Calmons-nous maintenant, je vais essayer de vous résumer le contenu du livre. Florent Le Reste est né à Paris dans le 12e arrondissement. Son père ouvrier décide d’emménager à Bagnolet, une ville de Seine-Saint-Denis limitrophe de Paris. Les pavillons délabrés au pied des barres HLM, les Gitanes qui soulèvent leur robe pour pisser debout, l’enseignement qu’on ne qualifie plus…

Le tableau brossé par Florent Le Reste est accablant. Certaines « anecdotes » qu’il rapporte font échos à mon vécu. J’ai eu moi aussi des professeurs perdus de la vie, comme celle que décrit l’auteur à travers une scène de classe d’une rare violence. Je me souviens, de ma professeur de français l’année où j’avais retapé ma troisième. Elle n’avait aucune autorité sur nous, répondait aux allusions sexuelles que lui lançaient certains en classe.

Un jour elle se ramena avec sa fille en classe. Une fillette de 6 ans, toute mignonne. La professeure l’installa sur une chaise. De toutes les chaises de la classe, elle fit asseoir sa fille sur celle où était écrit « Payet sale pu** ». Notre professeur de musique, péta les plombs à plusieurs reprises jusqu’à en venir aux mains avec des élèves. Dans le collège que je fréquentais, ce n’était que ça… Sans parler des bastons lors des récréations : tout le monde dans un mouvement de foule impressionnant se précipitait vers le lieu de l’affrontement.

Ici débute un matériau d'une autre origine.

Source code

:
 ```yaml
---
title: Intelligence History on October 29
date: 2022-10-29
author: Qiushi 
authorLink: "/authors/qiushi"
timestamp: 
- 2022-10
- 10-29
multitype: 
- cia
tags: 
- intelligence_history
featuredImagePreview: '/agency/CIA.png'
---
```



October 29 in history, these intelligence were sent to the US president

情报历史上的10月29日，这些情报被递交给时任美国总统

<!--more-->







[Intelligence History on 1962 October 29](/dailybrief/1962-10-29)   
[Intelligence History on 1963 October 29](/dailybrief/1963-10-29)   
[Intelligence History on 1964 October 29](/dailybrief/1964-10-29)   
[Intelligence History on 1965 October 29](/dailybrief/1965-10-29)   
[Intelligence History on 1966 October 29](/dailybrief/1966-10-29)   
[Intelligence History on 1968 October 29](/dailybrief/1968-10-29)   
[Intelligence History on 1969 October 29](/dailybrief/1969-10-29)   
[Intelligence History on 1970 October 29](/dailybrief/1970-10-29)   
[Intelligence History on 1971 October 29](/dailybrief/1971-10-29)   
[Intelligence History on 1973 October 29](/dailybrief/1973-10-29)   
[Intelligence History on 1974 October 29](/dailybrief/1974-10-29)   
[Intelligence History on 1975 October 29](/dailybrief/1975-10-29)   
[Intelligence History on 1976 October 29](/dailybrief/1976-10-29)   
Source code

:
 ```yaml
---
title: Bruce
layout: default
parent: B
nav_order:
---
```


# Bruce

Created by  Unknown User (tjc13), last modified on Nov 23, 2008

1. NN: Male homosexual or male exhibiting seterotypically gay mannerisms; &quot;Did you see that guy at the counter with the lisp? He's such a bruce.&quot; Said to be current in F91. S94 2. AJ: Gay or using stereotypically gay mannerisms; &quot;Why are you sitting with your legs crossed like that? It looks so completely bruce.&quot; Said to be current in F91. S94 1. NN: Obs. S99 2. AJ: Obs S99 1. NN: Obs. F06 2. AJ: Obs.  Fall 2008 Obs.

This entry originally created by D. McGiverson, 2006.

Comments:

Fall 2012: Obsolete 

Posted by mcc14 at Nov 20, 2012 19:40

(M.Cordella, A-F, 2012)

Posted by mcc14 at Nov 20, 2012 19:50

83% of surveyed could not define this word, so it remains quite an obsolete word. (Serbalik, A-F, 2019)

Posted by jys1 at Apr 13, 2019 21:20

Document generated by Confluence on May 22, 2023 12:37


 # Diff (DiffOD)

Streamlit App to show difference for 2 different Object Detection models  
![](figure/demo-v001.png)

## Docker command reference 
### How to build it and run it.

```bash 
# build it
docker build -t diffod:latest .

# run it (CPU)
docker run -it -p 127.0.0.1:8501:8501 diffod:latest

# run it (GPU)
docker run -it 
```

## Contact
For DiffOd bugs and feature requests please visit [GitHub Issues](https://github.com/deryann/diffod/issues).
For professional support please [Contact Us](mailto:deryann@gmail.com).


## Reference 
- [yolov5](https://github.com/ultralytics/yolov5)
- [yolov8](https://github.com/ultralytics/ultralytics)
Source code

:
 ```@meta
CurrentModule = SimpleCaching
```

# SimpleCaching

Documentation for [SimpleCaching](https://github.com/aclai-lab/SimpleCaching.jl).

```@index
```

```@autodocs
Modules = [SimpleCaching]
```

Les Blancs dans tout ça ? Si certains étaient rejetés, ce n’était pas dû à leur origine de « François ». C’était simplement une question d’adhésion. Il y en avait qui s’excluaient de la masse parce que leur délire était différent de celui de la masse. Et l’on retrouve ce phénomène dans toutes les écoles, les collèges et lycées de France. Dans la société en générale. A ce sujet, Florent Le Reste raconte la fois où il a brûlé avec deux de ses potes « français de souche » le drapeau tricolore du cimetière, et ce dans une immense joie. « Je n’explique pas le pourquoi du comment de ce petit plaisir. Peut-être parce que l’on ne nous donnait à voir que les mauvais côtés de la France ? », écrit-il. On accusa les étrangers du quartier…

Vous avez dit identité nationale ? « Fondamentalement, je n’en ai rien à foutre d’être français ou européen ! Je n’en dégage aucune fierté particulière, aucune notion de citoyenneté ou d’appartenance. Je ne vaux pas mieux que les autres… » Preuve, selon moi, que le raisonnement en termes d’intégration et d’assimilation se focalisant sur les « issus de… » et autres « originaires de… », n’est qu’un enfumage politicien de plus.

« Home Boy » est un récit de vie entrecoupé de citations tirées de chansons de rap, malheureusement souvent mal imbriquées dans le texte. Le hip hop occupe une place prépondérante dans la vie de Florent Le Reste et donc dans ce livre. Il raconte sa découverte du mouvement, donne sa vision sur l’état du mouvement actuel, et l’on en déduit que pour lui, le rap c’était mieux avant. « Home Boy », c’est la rencontre entre un destin de vie violent que beaucoup veulent ne pas voir en face, celui de Florent, et d’un mouvement qu’il a vu émerger, le hip hop. A plusieurs reprises on rit jaune, on cherche le bout du tunnel, la lumière dans tout ce chaos. Mais on ne la trouve pas. Et c’est ça la force du bouquin : le contenu est vrai sans chercher à plaire. Ce livre est ma Kryptonite.

Aladine Zaïane

Florent Le Reste, « Home Boy. Du quartier au hip hop », Michalon, 276 pages.